__YOUR ASSIGNMENT__
What lines below contain the string "třeba"? List them all.

__THE INPUT__
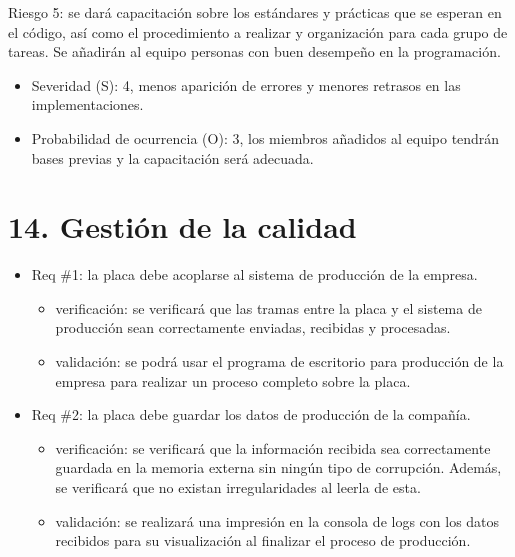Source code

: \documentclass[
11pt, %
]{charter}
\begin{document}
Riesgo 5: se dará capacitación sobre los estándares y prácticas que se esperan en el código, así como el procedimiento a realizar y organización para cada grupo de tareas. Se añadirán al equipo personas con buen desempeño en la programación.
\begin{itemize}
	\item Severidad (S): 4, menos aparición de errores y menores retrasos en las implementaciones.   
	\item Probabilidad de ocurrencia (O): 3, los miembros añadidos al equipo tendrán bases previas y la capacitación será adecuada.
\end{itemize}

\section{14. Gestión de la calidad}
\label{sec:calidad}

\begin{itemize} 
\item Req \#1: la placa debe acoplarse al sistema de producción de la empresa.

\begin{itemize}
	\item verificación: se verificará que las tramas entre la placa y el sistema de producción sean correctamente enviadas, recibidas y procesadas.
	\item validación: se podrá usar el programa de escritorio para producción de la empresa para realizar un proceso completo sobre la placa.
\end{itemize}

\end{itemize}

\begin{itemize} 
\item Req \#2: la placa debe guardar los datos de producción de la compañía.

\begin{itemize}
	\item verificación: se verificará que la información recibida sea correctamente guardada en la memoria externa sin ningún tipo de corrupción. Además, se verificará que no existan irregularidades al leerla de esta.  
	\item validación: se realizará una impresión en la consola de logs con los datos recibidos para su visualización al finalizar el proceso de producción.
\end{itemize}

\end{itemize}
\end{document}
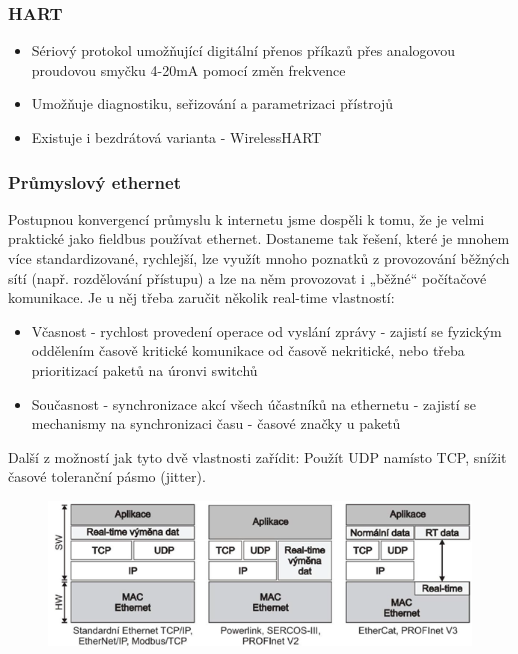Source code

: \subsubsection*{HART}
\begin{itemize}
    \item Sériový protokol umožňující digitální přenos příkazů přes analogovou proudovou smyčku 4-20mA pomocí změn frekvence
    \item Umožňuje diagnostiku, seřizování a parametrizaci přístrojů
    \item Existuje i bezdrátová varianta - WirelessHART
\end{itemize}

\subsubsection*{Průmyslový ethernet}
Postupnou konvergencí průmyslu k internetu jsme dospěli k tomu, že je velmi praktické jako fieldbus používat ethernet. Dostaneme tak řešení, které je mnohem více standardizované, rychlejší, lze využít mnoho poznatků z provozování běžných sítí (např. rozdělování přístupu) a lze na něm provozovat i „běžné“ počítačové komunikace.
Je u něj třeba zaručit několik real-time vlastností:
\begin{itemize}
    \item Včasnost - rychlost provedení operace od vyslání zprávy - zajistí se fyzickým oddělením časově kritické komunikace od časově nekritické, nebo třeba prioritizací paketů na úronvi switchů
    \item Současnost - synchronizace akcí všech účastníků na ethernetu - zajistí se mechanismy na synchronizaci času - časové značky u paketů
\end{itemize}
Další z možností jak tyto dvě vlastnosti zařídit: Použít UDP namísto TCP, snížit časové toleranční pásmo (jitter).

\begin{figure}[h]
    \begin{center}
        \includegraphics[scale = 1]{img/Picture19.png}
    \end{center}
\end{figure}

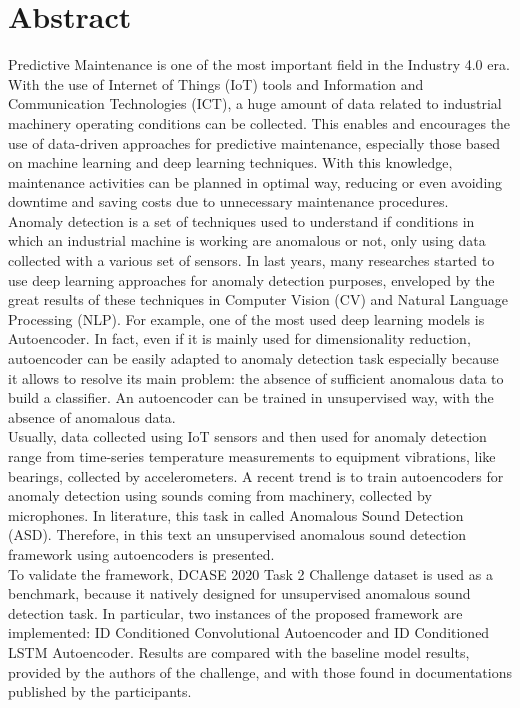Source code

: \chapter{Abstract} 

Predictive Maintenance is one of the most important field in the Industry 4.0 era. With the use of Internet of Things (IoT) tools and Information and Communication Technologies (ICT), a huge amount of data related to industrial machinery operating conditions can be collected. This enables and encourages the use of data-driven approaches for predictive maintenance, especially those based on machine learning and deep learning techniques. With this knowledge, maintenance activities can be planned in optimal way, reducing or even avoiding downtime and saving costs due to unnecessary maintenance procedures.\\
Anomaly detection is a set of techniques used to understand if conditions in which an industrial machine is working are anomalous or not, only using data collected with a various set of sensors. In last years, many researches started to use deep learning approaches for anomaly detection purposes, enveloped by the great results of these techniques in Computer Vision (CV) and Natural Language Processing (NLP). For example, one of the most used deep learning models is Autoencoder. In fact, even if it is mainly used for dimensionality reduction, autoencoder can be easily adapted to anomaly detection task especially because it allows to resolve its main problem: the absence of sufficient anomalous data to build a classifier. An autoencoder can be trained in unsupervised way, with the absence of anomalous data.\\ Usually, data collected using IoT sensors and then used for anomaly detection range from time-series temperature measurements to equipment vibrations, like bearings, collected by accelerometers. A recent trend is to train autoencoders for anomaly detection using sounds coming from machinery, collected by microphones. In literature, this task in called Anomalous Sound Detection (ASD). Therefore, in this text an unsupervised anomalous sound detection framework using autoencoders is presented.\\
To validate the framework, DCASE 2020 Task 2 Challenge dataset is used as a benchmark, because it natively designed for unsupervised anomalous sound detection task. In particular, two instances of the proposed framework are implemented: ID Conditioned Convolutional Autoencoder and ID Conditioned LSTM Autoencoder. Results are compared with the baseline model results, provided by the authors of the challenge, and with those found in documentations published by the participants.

__YOUR SOLUTION__
Je u něj třeba zaručit několik real-time vlastností:
    \item Včasnost - rychlost provedení operace od vyslání zprávy - zajistí se fyzickým oddělením časově kritické komunikace od časově nekritické, nebo třeba prioritizací paketů na úronvi switchů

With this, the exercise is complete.